Or more maybe.. what *most* people weigh. However the current system seems to work so "don't fix it" if it ain't broken sort of thing
 
Or more maybe.. what *most* people weigh. However the current system seems to work so "don't fix it" if it ain't broken sort of thing

You mean the mode? Careful, that would be problematic in a multi-mode distribution. You know, populations with established dimorphism....like humans. Given there's more females than males, you can easily grab the the higher count but left-bound mode, and exacerbate the undercounting concern. Thus, median would be a better predictor of the load in any given flight for a multi-polar population.
 
Thus, median would be a better predictor of the load in any given flight for a multi-polar population.

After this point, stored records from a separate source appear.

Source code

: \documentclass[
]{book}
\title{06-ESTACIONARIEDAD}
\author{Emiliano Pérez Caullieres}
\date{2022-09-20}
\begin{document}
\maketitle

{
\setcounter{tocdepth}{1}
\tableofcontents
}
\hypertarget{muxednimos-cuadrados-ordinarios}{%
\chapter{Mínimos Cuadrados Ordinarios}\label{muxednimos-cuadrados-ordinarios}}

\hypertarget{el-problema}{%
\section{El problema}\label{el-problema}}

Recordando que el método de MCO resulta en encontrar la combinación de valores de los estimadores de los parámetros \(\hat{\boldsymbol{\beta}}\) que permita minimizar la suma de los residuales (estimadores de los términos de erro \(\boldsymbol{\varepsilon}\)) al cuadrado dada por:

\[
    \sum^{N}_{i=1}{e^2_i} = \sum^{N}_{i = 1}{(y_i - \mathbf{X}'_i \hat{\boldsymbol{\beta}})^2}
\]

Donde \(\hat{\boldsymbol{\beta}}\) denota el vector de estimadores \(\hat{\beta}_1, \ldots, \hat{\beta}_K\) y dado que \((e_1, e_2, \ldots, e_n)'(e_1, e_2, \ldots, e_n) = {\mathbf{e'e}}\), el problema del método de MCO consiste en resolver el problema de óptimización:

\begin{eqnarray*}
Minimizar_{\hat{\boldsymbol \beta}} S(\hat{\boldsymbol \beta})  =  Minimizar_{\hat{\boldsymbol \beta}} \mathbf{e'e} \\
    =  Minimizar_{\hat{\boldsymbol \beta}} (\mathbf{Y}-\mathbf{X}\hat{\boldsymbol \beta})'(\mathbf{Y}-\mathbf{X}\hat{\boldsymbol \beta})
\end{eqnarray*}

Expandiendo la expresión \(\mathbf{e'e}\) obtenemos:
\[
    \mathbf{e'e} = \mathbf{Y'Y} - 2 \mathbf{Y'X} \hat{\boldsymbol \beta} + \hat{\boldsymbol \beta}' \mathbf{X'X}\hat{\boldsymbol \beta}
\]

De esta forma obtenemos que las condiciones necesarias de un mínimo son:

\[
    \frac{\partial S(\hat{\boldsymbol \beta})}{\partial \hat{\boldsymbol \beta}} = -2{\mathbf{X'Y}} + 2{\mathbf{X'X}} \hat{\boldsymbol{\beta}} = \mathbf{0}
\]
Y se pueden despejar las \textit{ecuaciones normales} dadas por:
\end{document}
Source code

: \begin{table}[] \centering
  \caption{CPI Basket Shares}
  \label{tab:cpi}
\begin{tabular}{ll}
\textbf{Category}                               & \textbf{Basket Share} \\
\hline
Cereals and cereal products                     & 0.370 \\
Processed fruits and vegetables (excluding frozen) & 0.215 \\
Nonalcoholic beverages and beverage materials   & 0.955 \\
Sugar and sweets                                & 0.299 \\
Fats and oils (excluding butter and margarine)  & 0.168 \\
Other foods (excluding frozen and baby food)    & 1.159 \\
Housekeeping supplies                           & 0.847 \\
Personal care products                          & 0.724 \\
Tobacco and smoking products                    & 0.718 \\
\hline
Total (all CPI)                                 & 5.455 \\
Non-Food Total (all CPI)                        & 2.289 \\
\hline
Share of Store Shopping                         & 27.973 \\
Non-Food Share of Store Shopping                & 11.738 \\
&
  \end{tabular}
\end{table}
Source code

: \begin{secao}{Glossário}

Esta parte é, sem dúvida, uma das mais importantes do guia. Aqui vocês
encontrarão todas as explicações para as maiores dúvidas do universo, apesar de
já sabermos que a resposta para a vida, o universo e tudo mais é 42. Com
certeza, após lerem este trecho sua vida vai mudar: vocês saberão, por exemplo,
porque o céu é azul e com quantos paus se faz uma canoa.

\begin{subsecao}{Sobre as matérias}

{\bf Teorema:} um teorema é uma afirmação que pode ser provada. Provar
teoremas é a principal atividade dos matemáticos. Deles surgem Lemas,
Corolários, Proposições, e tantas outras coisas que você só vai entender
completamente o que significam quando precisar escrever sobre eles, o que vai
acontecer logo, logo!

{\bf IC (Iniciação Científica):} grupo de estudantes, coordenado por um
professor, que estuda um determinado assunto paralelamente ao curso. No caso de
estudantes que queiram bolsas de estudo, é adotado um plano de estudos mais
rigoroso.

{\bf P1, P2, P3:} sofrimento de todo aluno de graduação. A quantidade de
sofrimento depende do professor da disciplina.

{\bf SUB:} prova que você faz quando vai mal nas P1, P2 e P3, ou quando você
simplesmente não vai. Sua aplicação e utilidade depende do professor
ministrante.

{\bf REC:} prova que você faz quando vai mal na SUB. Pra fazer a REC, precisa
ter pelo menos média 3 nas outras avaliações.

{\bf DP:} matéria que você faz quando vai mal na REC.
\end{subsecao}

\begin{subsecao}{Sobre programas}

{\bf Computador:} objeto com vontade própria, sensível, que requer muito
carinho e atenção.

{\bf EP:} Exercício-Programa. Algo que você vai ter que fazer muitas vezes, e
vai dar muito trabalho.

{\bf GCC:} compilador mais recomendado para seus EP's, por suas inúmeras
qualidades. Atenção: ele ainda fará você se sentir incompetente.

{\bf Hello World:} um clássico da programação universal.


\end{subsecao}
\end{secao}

Not sure this is true. While median is an outlier-resistant estimator, the whole point here is that we're computing expected overall sample sum, including those outliers. The population mean is the unbiased estimator for that sampled mean.

Imagine a population where 90% of people weigh 200lbs and 10% weigh 300lbs. The median would of course be 200, and that is useful for thinking about the population. When you fill a plane with 100 people, though, those outliers show up! The sum of the weights will be n*(mean weight), not n*(median weight).

The best approach would be to take the total distribution of passenger weights and compute the 50th (or whatever, pick 99th percentile to be safe) percentile sum of n samples from that distribution, where n is the number of passengers. By central limit theorem this median will tend to n*population mean as n increases.
 
Imagine a population where 90% of people weigh 200lbs and 10% weigh 300lbs. The median would of course be 200, and that is useful for thinking about the population. When you fill a plane with 100 people, though, those outliers show up! The sum of the weights will be n*(mean weight), not n*(median weight).

Noted, but that's not the weight population distribution of US passengers. Even a symmetric unipolar mode distribution would be more accurate than a 90/10 hypothetical. To say nothing of the multi-modal population of co-ed pax load representative of most airline flights. My vote is still go with the median.
 
Noted, but that's not the weight population distribution of US passengers. Even a symmetric unipolar mode distribution would be more accurate than a 90/10 hypothetical. To say nothing of the multi-modal population of co-ed pax load representative of most airline flights. My vote is still go with the median.
The point is that the median is not the correct estimator. The hypothetical distribution is just an example to show that. When estimating the actual sum of passenger weights the mean passenger weight is the correct number to use, not the median.
 
It's clear some people think they understand statistics.

Airline passengers are neither all male nor all adult. But the average American adult weight is 181#. Add some kids and some carry-on bags, Bada bing, bada boom.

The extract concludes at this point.